С другой стороны, значительный вклад в понимание частей, соединённых в миф в том виде, в котором он дошёл до нас, был сделан Райтценштайном вместе с его открытием Психеи как восточной богини[259]. В папирусе о египетской магии Райтценштайн нашёл образ Эроса[260] как мальчика и живого бога, несущего эпитеты «житель дворца сердечной страсти и господин прекрасного ложа» и «крылатый дракон». Богиня Психея, в свою очередь, «придаёт вселенной движение и вдохновение, и однажды, когда Гермес направит её, она принесёт ей радость»; её партнёром является всеведущее чудище-дракон.
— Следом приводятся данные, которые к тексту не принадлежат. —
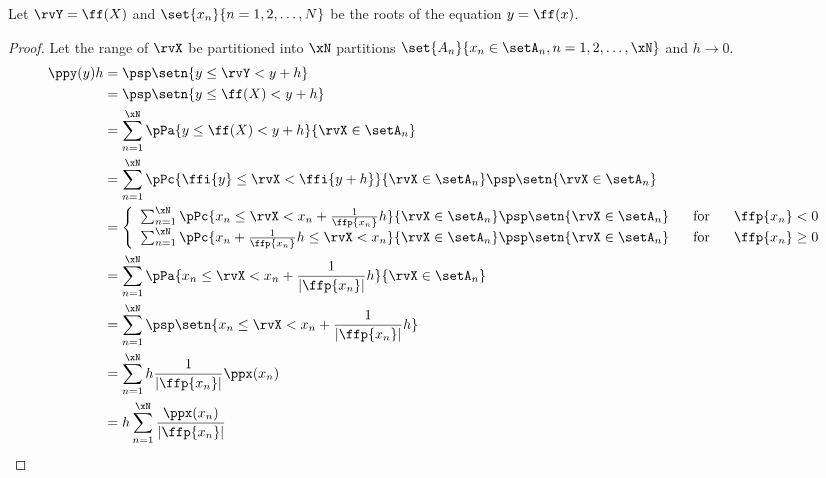 \begin{theorem}
\label{thm:Y=f(X)}
Let $\rvY=\ff(X)$ and $\set{x_n}{n=1,2,\ldots,N}$ be the roots of the equation
$y=\ff(x)$.
\end{theorem}
\begin{proof}
Let the range of $\rvX$ be partitioned into $\xN$ partitions
$\set{A_n}{x_n\in\setA_n, n=1,2,\ldots,\xN}$ and $h\to0$.
\begin{align*}
  \ppy(y)h
    &= \psp\setn{y \le\rvY < y+h}
  \\&= \psp\setn{y \le \ff(X) < y+h}
  \\&= \sum_{n=1}^{\xN} \pPa{y \le \ff(X) < y+h}{\rvX\in\setA_n}
  \\&= \sum_{n=1}^{\xN} \pPc{\ffi{y} \le\rvX < \ffi{y+h}}{\rvX\in\setA_n}\psp\setn{\rvX\in\setA_n}
  \\&= \left\{\begin{array}{l@{\hspace{4ex}\mbox{for}\hspace{4ex}}l}
         \sum_{n=1}^{\xN} \pPc{x_n     \le\rvX < x_n + \frac{1}{\ffp{x_n}}h}{\rvX\in\setA_n}\psp\setn{\rvX\in\setA_n} & \ffp{x_n}<0 \\
         \sum_{n=1}^{\xN} \pPc{x_n + \frac{1}{\ffp{x_n}}h \le\rvX < x_n}{\rvX\in\setA_n}\psp\setn{\rvX\in\setA_n}     & \ffp{x_n}\ge0
       \end{array}\right.
  \\&= \sum_{n=1}^{\xN} \pPa{x_n     \le\rvX < x_n + \frac{1}{|\ffp{x_n}|}h}{\rvX\in\setA_n}
  \\&= \sum_{n=1}^{\xN} \psp\setn{x_n     \le\rvX < x_n + \frac{1}{|\ffp{x_n}|}h}
  \\&= \sum_{n=1}^{\xN} h \frac{1}{|\ffp{x_n}|} \ppx(x_n)
  \\&= h \sum_{n=1}^{\xN} \frac{\ppx(x_n)}{|\ffp{x_n}|}
\end{align*}
\end{proof}

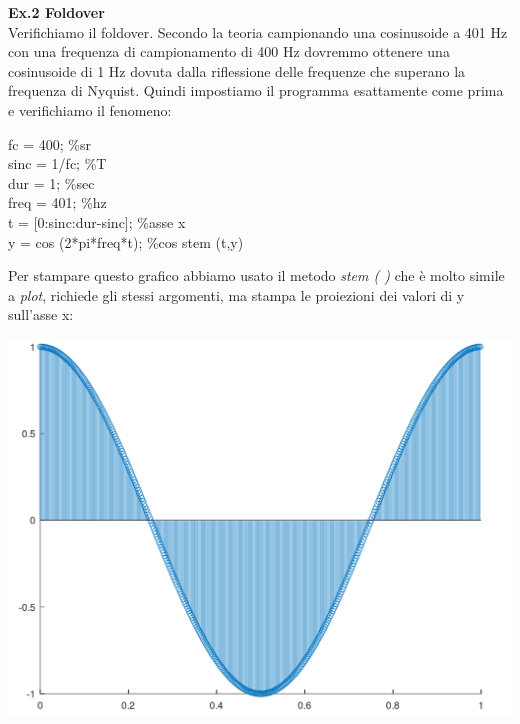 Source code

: \documentclass[11pt]{article}
\begin{document}
\begin{multicols*}{2}
\textbf{\textsf {Ex.2 Foldover}} \\

\noindent Verifichiamo il foldover. Secondo la teoria campionando una cosinusoide a 401 Hz con una frequenza di campionamento di 400 Hz dovremmo ottenere una cosinusoide di 1 Hz dovuta dalla riflessione delle frequenze che superano la frequenza di Nyquist. Quindi impostiamo il programma esattamente come prima e verifichiamo il fenomeno:

\begin{center}
\begin{minipage}[c]{5cm}
\begin{sffamily}

fc = 400;    \%sr\\
sinc = 1/fc;   \%T\\
dur = 1;      \%sec\\
freq = 401;    \%hz\\
t = [0:sinc:dur-sinc]; \%asse x\\
y = cos (2*pi*freq*t); \%cos
stem (t,y)

\end{sffamily}
\end{minipage}
\end{center}

\noindent Per stampare questo grafico abbiamo usato il metodo \textit {stem ( )} che è molto simile a \textit {plot}, richiede gli stessi argomenti, ma stampa le proiezioni dei valori di y sull’asse x:

\begin{center}
\includegraphics[scale=0.2]{images/plot03.png}


\end{center}
\end{multicols*}
\end{document}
Ссылка Райтценштайна на гностицизм времён Апулея продуктивна, но как мы увидим, она не помогает нам в нашем исследовании. Райтценштайн указывает на гностическую веру в то, что Бог невидимо, но вполне плотски, вступает в интимные отношения с душой избранного, который получает от него семя бессмертия. Среди смущения и соблазна душа должна хранить верность этому невидимому жениху, если ей действительно предназначено принять Бога после смерти плоти и праздновать небесный брак с Ним[261]. Райтценштайн метко цитирует Фило[262], утверждавшего, что «в мистерии Бахуса такое состояние экстаза обозначено как быть-овладеваемым Эросом», и отмечает некоторые современные народные верования, например, египетское понятие «зар» (zar), или дух, за которого девушка должна быть на самом деле выдана замуж. Состояния «одержимости» духом, известные нам из демонологии всех времён[263], можно рассматривать в этом же контексте.
Но это означает, что мы имеем дело с архетипическим процессом, который происходит между женственностью и невидимым мужским духом, процессом, который работает во всяком мистическом опыте и, конечно, который можно найти во всех «источниках».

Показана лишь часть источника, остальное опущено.